TASK INPUT Block Start

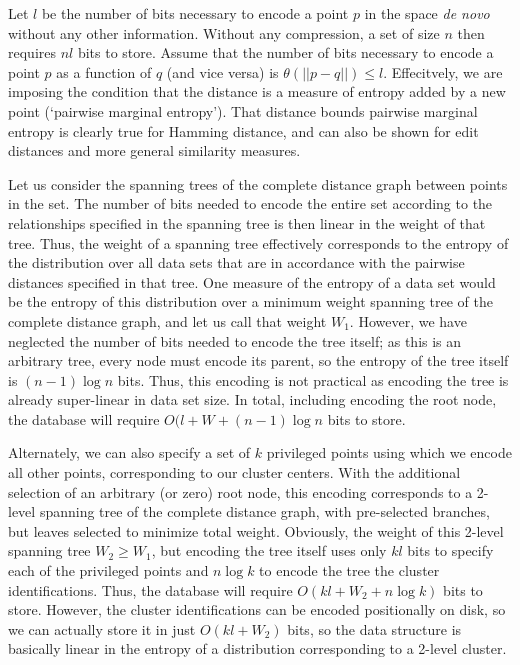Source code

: \documentclass{amsbook}
\theoremstyle{definition}
\theoremstyle{remark}
\numberwithin{equation}{section}
\begin{document}
Let $l$ be the number of bits necessary to encode a point $p$ in the space \textit{de novo} without any other information.
Without any compression, a set of size $n$ then requires $nl$ bits to store.
Assume that the number of bits necessary to encode a point $p$ as a function of $q$ (and vice versa) is $\theta(||p-q||) \le l$.
Effecitvely, we are imposing the condition that the distance is a measure of entropy added by a new point (`pairwise marginal entropy').
That distance bounds pairwise marginal entropy is clearly true for Hamming distance, and can also be shown for edit distances and more general similarity measures.

Let us consider the spanning trees of the complete distance graph between points in the set.
The number of bits needed to encode the entire set according to the relationships specified in the spanning tree is then linear in the weight of that tree.
Thus, the weight of a spanning tree effectively corresponds to the entropy of the distribution over all data sets that are in accordance with the pairwise distances specified in that tree.
One measure of the entropy of a data set would be the entropy of this distribution over a minimum weight spanning tree of the complete distance graph, and let us call that weight $W_1$.
However, we have neglected the number of bits needed to encode the tree itself; as this is an arbitrary tree, every node must encode its parent, so the entropy of the tree itself is $ (n-1) \log n$ bits.
Thus, this encoding is not practical as encoding the tree is already super-linear in data set size.
In total, including encoding the root node, the database will require $O(l + W + (n-1)\log n$ bits to store.

Alternately, we can also specify a set of $k$ privileged points using which we encode all other points, corresponding to our cluster centers.
With the additional selection of an arbitrary (or zero) root node, this encoding corresponds to a 2-level spanning tree of the complete distance graph, with pre-selected branches, but leaves selected to minimize total weight.
Obviously, the weight of this 2-level spanning tree $W_2 \ge W_1$, but
encoding the tree itself uses only $kl$ bits to specify each of the privileged points and $n \log k$ to encode the tree the cluster identifications.
Thus, the database will require $O(kl + W_2 + n \log k)$ bits to store.
However, the cluster identifications can be encoded positionally on disk, so we can actually store it in just $O(kl + W_2)$ bits, so the data structure is basically linear in the entropy of a distribution corresponding to a 2-level cluster.
\end{document}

TASK INPUT Block End

WHAT IS EXPECTED:
In the material above, repeat each entry exactly and omit every picture.

SOLUTION TO THE PROBLEM:
Source code

: \documentclass{amsbook}
\theoremstyle{definition}
\theoremstyle{remark}
\numberwithin{equation}{section}
\begin{document}
Let $l$ be the number of bits necessary to encode a point $p$ in the space \textit{de novo} without any other information.
Without any compression, a set of size $n$ then requires $nl$ bits to store.
Assume that the number of bits necessary to encode a point $p$ as a function of $q$ (and vice versa) is $\theta(||p-q||) \le l$.
Effecitvely, we are imposing the condition that the distance is a measure of entropy added by a new point (`pairwise marginal entropy').
That distance bounds pairwise marginal entropy is clearly true for Hamming distance, and can also be shown for edit distances and more general similarity measures.

Let us consider the spanning trees of the complete distance graph between points in the set.
The number of bits needed to encode the entire set according to the relationships specified in the spanning tree is then linear in the weight of that tree.
Thus, the weight of a spanning tree effectively corresponds to the entropy of the distribution over all data sets that are in accordance with the pairwise distances specified in that tree.
One measure of the entropy of a data set would be the entropy of this distribution over a minimum weight spanning tree of the complete distance graph, and let us call that weight $W_1$.
However, we have neglected the number of bits needed to encode the tree itself; as this is an arbitrary tree, every node must encode its parent, so the entropy of the tree itself is $ (n-1) \log n$ bits.
Thus, this encoding is not practical as encoding the tree is already super-linear in data set size.
In total, including encoding the root node, the database will require $O(l + W + (n-1)\log n$ bits to store.

Alternately, we can also specify a set of $k$ privileged points using which we encode all other points, corresponding to our cluster centers.
With the additional selection of an arbitrary (or zero) root node, this encoding corresponds to a 2-level spanning tree of the complete distance graph, with pre-selected branches, but leaves selected to minimize total weight.
Obviously, the weight of this 2-level spanning tree $W_2 \ge W_1$, but
encoding the tree itself uses only $kl$ bits to specify each of the privileged points and $n \log k$ to encode the tree the cluster identifications.
Thus, the database will require $O(kl + W_2 + n \log k)$ bits to store.
However, the cluster identifications can be encoded positionally on disk, so we can actually store it in just $O(kl + W_2)$ bits, so the data structure is basically linear in the entropy of a distribution corresponding to a 2-level cluster.
\end{document}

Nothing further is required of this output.